• Directions: Work through the entries below line by line and give the number of lines with the string "сторони", nothing else.

[Saved entries]
::::::
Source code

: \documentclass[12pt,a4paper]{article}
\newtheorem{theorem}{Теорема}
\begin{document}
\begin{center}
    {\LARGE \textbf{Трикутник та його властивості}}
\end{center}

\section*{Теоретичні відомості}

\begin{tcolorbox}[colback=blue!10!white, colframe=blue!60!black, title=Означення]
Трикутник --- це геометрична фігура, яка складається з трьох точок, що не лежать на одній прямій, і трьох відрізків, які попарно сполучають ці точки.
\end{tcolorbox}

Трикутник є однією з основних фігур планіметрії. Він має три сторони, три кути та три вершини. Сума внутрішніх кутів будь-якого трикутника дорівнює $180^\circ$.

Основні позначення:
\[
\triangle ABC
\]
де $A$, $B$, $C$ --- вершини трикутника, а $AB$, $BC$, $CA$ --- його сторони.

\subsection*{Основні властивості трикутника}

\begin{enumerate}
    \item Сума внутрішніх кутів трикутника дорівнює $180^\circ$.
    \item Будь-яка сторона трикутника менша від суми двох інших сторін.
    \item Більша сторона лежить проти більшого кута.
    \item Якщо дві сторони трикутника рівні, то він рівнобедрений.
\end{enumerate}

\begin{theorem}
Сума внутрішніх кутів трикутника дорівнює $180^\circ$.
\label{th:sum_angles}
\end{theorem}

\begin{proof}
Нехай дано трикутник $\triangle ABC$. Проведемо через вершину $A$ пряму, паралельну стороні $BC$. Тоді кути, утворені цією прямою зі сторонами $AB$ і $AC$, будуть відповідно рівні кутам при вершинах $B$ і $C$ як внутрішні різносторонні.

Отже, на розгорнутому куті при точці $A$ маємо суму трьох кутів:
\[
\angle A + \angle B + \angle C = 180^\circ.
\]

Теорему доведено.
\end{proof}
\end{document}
::::::
• Expected answer: 3